1.   Establishment and Purpose.

     There is hereby adopted the priceline.com Incorporated 1999 Omnibus
Plan (the "Plan"). The Plan is in tended to promote the interests of
priceline.com Incorporated (the "Company") by providing employees of the
Company with appropriate incentives and rewards to en courage them to enter
into and continue in the employ of the Company and to acquire a proprietary
interest in the long-term success of the Company; and to reward the
performance of individual officers, other employees, consultants and
directors in fulfilling their responsibilities for long-range achievements.

2.   Definitions.

     As used in the Plan, the following definitions apply to the terms
indicated below:

     (a)  "Affiliate" means an affiliate of the Company, as defined in Rule
          12b-2 promulgated under Section 12 of the Exchange Act.

     (b)  "Agreement" shall mean the written agreement between the Company
          and a Participant evidencing an Award.

     (c)  "Award" means any Option, Restricted Stock or Other Stock-Based
          Award granted under the Plan.

     (d)  "Beneficial Owner" shall have the meaning set forth in Rule 13d-3
          under the Exchange Act.

     (e)  "Board" shall mean the Board of Directors of the Company.

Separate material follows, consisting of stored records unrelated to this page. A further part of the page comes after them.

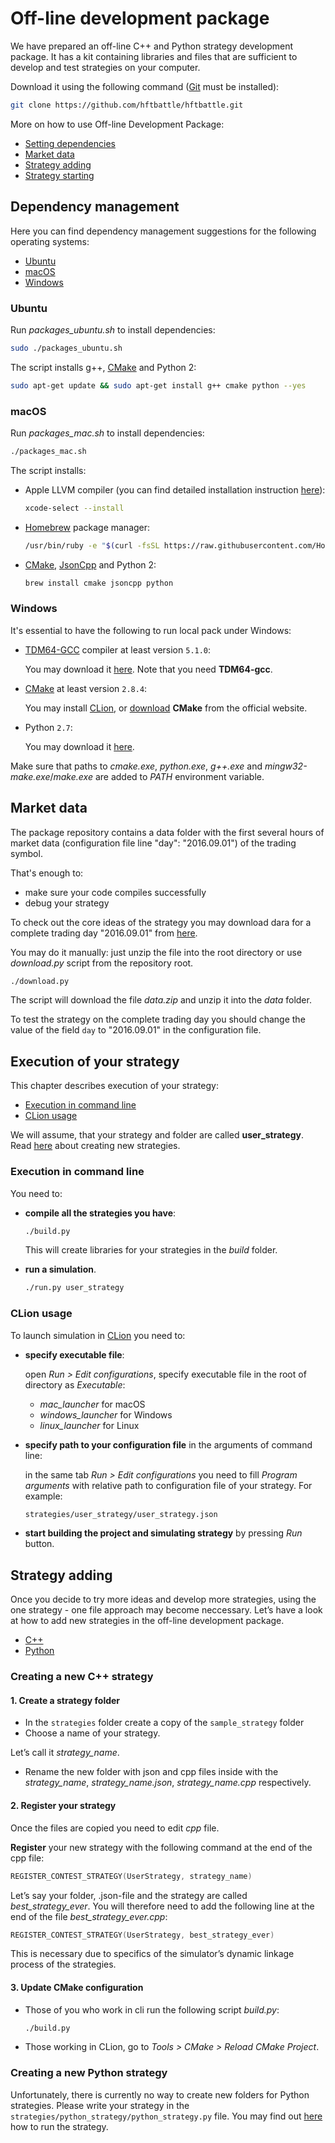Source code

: # Off-line development package

We have prepared an off-line C++ and Python strategy development package.
It has a kit containing libraries and files that are sufficient to develop and test strategies on your computer.

Download it using the following command ([Git](http://git-scm.com/download) must be installed):

```bash
git clone https://github.com/hftbattle/hftbattle.git
```

More on how to use Off-line Development Package:

- [Setting dependencies](#requirements)
- [Market data](#data)
- [Strategy adding](#add_strategy)
- [Strategy starting](#run_strategy)


<a id="requirements"></a>
## Dependency management

Here you can find dependency management suggestions for the following operating systems:

- [Ubuntu](#ubuntu)
- [macOS](#macos)
- [Windows](#windows)


<a id="ubuntu"></a>
### Ubuntu

Run *packages_ubuntu.sh* to install dependencies:

```bash
sudo ./packages_ubuntu.sh
```

The script installs g++, [CMake](https://cmake.org/) and Python 2:

```bash
sudo apt-get update && sudo apt-get install g++ cmake python --yes
```

<a id="macos"></a>
### macOS

Run *packages_mac.sh* to install dependencies:

```bash
./packages_mac.sh
```
The script installs:

- Apple LLVM compiler (you can find detailed installation instruction [here](http://osxdaily.com/2014/02/12/install-command-line-tools-mac-os-x/)):

  ```bash
  xcode-select --install
  ```

- [Homebrew](http://brew.sh/) package manager:

  ```bash
  /usr/bin/ruby -e "$(curl -fsSL https://raw.githubusercontent.com/Homebrew/install/master/install)"
  ```

- [CMake](https://cmake.org/), [JsonCpp](https://github.com/open-source-parsers/jsoncpp) and Python 2:

  ```bash
  brew install cmake jsoncpp python
  ```

<a id="windows"></a>
### Windows

It's essential to have the following to run local pack under Windows:

- [TDM64-GCC](http://tdm-gcc.tdragon.net) compiler at least version `5.1.0`:

  You may download it [here](http://tdm-gcc.tdragon.net/download).
  Note that you need **TDM64-gcc**.

- [CMake](https://cmake.org/) at least version `2.8.4`:

  You may install [CLion](https://www.jetbrains.com/clion/download/), or [download](https://cmake.org/) **CMake** from the official website.

- Python `2.7`:

  You may download it [here](https://www.python.org/downloads/).

Make sure that paths to *cmake.exe*, *python.exe*, *g++.exe* and *mingw32-make.exe*/*make.exe* are added to *PATH* environment variable.

<a id="data"></a>
## Market data

The package repository contains a data folder with the first several hours of market data (configuration file line "day": "2016.09.01") of the trading symbol.

That's enough to:
- make sure your code compiles successfully
- debug your strategy

To check out the core ideas of the strategy you may download dara for a complete trading day "2016.09.01" from [here](https://www.dropbox.com/s/ko2zgwt004yejts/data.zip?dl=1).

You may do it manually: just unzip the file into the root directory or use *download.py* script from the repository root.

```bash
./download.py
```

The script will download the file *data.zip* and unzip it into the *data* folder.

To test the strategy on the complete trading day you should change the value of the field `day` to "2016.09.01" in the configuration file.

<a id="run_strategy"></a>
## Execution of your strategy

This chapter describes execution of your strategy:

- [Execution in command line](#command_line)
- [CLion usage](#clion)

We will assume, that your strategy and folder are called **user_strategy**.
Read [here](#add_strategy) about creating new strategies.

<a id="command_line"></a>
### Execution in command line

You need to:

- **compile all the strategies you have**:

  ```bash
  ./build.py
  ```

  This will create libraries for your strategies in the *build* folder.
- **run a simulation**.

  ```bash
  ./run.py user_strategy
  ```

<a id="clion"></a>
### CLion usage

To launch simulation in [CLion](https:/www.jetbrains.com/clion/download) you need to:

- **specify executable file**:

  open *Run > Edit configurations*, specify executable file in the root of directory as *Executable*:

  - *mac_launcher* for macOS
  - *windows_launcher* for Windows
  - *linux_launcher* for Linux

- **specify path to your configuration file** in the arguments of command line:

  in the same tab *Run > Edit configurations* you need to fill *Program arguments* with relative path to configuration file of your strategy.
  For example:

  ```bash
  strategies/user_strategy/user_strategy.json
  ```

- **start building the project and simulating strategy** by pressing *Run* button.

<a id="add_strategy"></a>
## Strategy adding

Once you decide to try more ideas and develop more strategies, using the one strategy - one file approach may become neccessary. Let’s have a look at how to add new strategies in the off-line development package.

- [C++](#cpp)
- [Python](#python)

<a id="cpp"></a>
### Creating a new C++ strategy

#### 1. Create a strategy folder

- In the `strategies` folder create a copy of the `sample_strategy` folder
- Choose a name of your strategy.

Let’s call it *strategy_name*.

- Rename the new folder with json and cpp files inside with the *strategy_name*, *strategy_name.json*, *strategy_name.cpp* respectively.

#### 2. Register your strategy

Once the files are copied you need to edit *cpp* file.

**Register** your new strategy with the following command at the end of the cpp file:

```c++
REGISTER_CONTEST_STRATEGY(UserStrategy, strategy_name)
```

Let’s say your folder, .json-file and the strategy are called *best_strategy_ever*. You will therefore need to add the following line at the end of the file *best_strategy_ever.cpp*:

```c++
REGISTER_CONTEST_STRATEGY(UserStrategy, best_strategy_ever)
```

This is necessary due to specifics of the simulator’s dynamic linkage process of the strategies.

#### 3. Update CMake configuration

- Those of you who work in cli run the following script *build.py*:
  ```bash
  ./build.py
  ```
- Those working in CLion, go to *Tools > CMake > Reload CMake Project*.

<a id="python"></a>
### Creating a new Python strategy

Unfortunately, there is currently no way to create new folders for Python strategies.
Please write your strategy in the
 `strategies/python_strategy/python_strategy.py` file.
You may find out [here](#run_strategy) how to run the strategy.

     (f)  "Cause" shall mean (1) the willful and continued failure by the
          Participant substantially to perform his or her duties and
          obligations to the Company (other than any such failure resulting
          from his or her incapacity due to physical or mental illness);
          (2) the willful engaging by the Participant in misconduct which
          is materially injurious to the Company; (3) the commission by the
          Participant of a felony; or (4) the commission by the Participant
          of a crime against the Company which is materially injurious to
          the Company. For purposes of this Section 2(f), no act, or
          failure to act, on a Participant's part shall be considered
          "willful" unless done, or omitted to be done, by the Participant
          in bad faith and without reasonable belief that his or her action
          or omission was in the best interest of the Company.
          Determination of Cause shall be made by the Committee in its sole
          discretion.

     (g)  "Change in Control" means the occurrence of any one of the
          following events:

          (i)  any Person is or becomes the Beneficial Owner, directly or
               indirectly, of securities of the Company (not including in
               the securities beneficially owned by such person any
               securities acquired directly from the Company or its
               Affiliates) representing 25% or more of the combined voting
               power of the Company's then outstanding voting securities;

          (ii) the following individuals cease for any reason to constitute
               a majority of the number of directors then serving:
               individuals who, on the Effective Date, constitute the Board
               and any new director (other than a director whose initial
               assumption of office is in connection with an actual or
               threatened election contest, including but not limited to a
               consent solicitation, relating to the election of directors
               of the Company) whose appointment or election by the Board
               or nomination for election by the Company's stock holders
               was approved or recommended by a vote of at least two-thirds
               (2/3) of the directors then still in office who either were
               directors on the Effective Date or whose appointment,
               election or nomination for election was previously so
               approved or recommended;

          (iii) there is consummated a merger or consolidation of the
               Company or any direct or indirect subsidiary of the Company
               with any other corporation, other than (A) a merger or
               consolidation which would result in the voting securities of
               the Company outstanding immediately prior thereto continuing
               to represent (either by remaining outstanding or by being
               converted into voting securities of the surviving or parent
               entity) more than 50% of the combined voting power of the
               voting securities of the Company or such surviving or parent
               entity out standing immediately after such merger or
               consolidation or (B) a merger or consolidation effected to
               implement a recapitalization of the Company (or similar
               transaction) in which no Person, directly or indirectly,
               acquired 25% or more of the combined voting power of the
               Company's then outstanding securities (not including in the
               securities beneficially owned by such person any securities
               acquired directly from the Company or its Affiliates); or

          (iv) the stockholders of the Company approve a plan of complete
               liquidation of the Company or there is consummated an
               agreement for the sale or disposition by the Company of all
               or substantially all of the Company's assets (or any
               transaction having a similar effect), other than a sale or
               disposition by the Company of all or substantially all of
               the Company's assets to an entity, at least 50% of the
               combined voting power of the voting securities of which are
               owned by stockholders of the Company in substantially the
               same proportions as their ownership of the Company
               immediately prior to such sale.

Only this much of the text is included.